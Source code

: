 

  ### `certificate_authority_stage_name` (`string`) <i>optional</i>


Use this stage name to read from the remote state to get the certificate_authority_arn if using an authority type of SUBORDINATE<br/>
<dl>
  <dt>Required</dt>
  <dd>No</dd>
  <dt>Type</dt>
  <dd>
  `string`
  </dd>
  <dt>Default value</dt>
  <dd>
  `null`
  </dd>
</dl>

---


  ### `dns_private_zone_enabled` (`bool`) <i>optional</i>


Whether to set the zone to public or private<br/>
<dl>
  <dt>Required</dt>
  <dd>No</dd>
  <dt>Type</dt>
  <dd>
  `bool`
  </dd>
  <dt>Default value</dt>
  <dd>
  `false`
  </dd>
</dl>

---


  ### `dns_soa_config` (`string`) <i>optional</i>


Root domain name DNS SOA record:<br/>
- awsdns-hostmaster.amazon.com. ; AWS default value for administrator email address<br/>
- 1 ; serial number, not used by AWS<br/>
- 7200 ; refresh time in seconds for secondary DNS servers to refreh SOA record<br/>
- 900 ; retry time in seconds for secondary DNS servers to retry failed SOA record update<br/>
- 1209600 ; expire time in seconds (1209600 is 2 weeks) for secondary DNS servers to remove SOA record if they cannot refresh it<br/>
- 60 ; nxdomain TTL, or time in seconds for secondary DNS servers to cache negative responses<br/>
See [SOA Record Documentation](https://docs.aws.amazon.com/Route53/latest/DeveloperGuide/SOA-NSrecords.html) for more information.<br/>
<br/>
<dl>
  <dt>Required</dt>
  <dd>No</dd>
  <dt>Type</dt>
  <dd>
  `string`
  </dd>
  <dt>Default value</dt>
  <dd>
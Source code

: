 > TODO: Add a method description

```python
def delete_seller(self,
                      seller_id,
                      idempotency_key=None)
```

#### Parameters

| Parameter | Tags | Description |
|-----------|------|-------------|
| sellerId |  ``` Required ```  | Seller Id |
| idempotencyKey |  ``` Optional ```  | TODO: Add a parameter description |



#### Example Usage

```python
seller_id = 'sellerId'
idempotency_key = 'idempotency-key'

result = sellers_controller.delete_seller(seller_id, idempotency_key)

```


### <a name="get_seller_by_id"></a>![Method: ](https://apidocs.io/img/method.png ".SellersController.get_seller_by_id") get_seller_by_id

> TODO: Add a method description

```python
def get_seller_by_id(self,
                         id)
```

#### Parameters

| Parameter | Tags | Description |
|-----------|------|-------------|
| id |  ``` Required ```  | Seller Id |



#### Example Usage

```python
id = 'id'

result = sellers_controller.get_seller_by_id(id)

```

============

→ **TASK BRIEF**
Check the listing above for lines containing the string "https", and copy each one.

→ **COMPLETED TASK**
See [SOA Record Documentation](https://docs.aws.amazon.com/Route53/latest/DeveloperGuide/SOA-NSrecords.html) for more information.<br/>
### <a name="get_seller_by_id"></a>![Method: ](https://apidocs.io/img/method.png ".SellersController.get_seller_by_id") get_seller_by_id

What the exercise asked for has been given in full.